Rutledge finished his sherry. “Then go back to your bed. I need to find mine.”

Mason took their empty glasses and put them back on the tray. “I’ll see they’re washed later. We might want them again.”

At the door, he stopped before opening it and letting in the cold night air. “You’ve found something, haven’t you? Best to sleep on it.”

He didn’t seem to notice that Rutledge hadn’t answered him.

Instead Rutledge said, “Know anyone in Avebury who owns a fine set of lapis beads?”

“Lapis?” Mason shook his head. “I don’t believe I do. Now my wife could have answered that. She could tell you who wore what to, say, evensong or a wedding, describing the gown and the jewelry that set it off. She had an eye for that sort of thing.”

But there were no beads . . . He’d given them back to Leslie.

 

He drove to the inn but stood there for a moment, listening to the silence of the night.

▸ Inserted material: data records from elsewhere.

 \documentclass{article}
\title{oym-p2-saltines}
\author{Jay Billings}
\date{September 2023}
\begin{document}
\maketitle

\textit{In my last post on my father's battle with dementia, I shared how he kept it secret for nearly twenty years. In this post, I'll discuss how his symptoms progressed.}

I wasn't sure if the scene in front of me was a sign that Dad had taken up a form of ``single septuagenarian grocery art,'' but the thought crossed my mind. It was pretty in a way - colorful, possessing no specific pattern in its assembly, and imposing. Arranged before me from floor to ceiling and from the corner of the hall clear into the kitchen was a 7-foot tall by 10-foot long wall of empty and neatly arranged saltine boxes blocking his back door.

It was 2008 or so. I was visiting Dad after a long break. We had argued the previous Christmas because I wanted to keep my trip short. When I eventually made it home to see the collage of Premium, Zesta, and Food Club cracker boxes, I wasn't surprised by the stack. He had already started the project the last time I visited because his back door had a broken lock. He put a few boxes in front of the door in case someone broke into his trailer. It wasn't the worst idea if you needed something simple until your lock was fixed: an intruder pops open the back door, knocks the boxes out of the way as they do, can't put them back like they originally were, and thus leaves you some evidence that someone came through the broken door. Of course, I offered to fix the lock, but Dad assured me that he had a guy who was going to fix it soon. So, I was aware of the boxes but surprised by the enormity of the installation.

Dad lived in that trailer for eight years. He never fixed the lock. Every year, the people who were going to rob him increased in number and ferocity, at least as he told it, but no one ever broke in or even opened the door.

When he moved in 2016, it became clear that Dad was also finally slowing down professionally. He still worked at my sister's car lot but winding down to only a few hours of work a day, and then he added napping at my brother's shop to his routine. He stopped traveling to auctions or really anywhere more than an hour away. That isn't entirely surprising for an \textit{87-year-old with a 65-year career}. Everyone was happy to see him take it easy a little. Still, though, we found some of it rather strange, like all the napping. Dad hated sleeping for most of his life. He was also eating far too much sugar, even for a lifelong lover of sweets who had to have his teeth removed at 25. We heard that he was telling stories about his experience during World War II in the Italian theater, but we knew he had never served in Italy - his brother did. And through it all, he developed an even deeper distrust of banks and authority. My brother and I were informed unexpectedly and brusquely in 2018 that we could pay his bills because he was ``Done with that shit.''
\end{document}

Once when he and Mason had dined at the inn, the woman who was serving them had asked if he was making any progress finding out who had killed the strange woman. He’d smiled and told her it was early days yet. But that hadn’t satisfied her.

“It makes me anxious, walking home at night. The dark comes down early this time of year, and I’d never been afraid of it before. Now I’m torn between asking someone to walk with me and wondering if I do, whether I’m inviting a murderer to protect me.”

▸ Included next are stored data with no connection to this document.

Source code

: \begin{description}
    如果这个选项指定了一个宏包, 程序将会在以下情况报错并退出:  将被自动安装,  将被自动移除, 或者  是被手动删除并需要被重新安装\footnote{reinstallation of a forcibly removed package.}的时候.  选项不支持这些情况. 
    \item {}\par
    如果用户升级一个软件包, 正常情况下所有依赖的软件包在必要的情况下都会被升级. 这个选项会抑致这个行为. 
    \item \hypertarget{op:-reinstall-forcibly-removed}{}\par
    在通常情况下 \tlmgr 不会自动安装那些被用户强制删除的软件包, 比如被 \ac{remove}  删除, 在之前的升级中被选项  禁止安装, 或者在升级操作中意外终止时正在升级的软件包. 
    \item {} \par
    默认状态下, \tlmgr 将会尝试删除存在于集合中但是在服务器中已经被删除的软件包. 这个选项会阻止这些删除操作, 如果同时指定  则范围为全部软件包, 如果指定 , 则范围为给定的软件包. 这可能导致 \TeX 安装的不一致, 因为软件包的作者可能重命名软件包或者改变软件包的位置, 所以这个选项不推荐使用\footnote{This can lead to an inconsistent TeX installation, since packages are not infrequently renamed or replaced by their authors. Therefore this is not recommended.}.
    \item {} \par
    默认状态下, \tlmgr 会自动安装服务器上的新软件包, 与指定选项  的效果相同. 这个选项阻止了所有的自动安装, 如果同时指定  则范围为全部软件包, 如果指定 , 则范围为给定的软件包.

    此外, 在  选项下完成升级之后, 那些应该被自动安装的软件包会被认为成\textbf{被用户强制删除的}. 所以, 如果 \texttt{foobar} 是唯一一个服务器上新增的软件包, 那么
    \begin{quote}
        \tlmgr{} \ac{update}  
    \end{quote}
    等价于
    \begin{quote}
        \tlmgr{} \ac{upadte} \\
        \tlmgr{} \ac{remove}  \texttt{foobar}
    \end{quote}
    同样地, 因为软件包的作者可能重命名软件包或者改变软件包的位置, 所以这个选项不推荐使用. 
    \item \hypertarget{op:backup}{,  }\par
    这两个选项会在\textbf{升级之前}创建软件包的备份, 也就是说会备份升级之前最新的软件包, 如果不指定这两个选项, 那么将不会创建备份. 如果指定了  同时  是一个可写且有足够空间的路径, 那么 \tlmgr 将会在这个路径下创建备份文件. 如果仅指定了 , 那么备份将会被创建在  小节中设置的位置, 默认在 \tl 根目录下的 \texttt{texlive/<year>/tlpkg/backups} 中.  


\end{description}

When she’d walked away, Mason had said, “I agree. It’s an odd place, especially at night. I’m not afraid of the dark—God knows, in my profession, I’m out at all hours, and a pretty thing it would be to fear shadows. Nor am I afraid of the circle. But they loom, those great monoliths. You can’t escape them. And if you’ve any imagination at all, you wonder at the skill that put them here. The mystery is why.”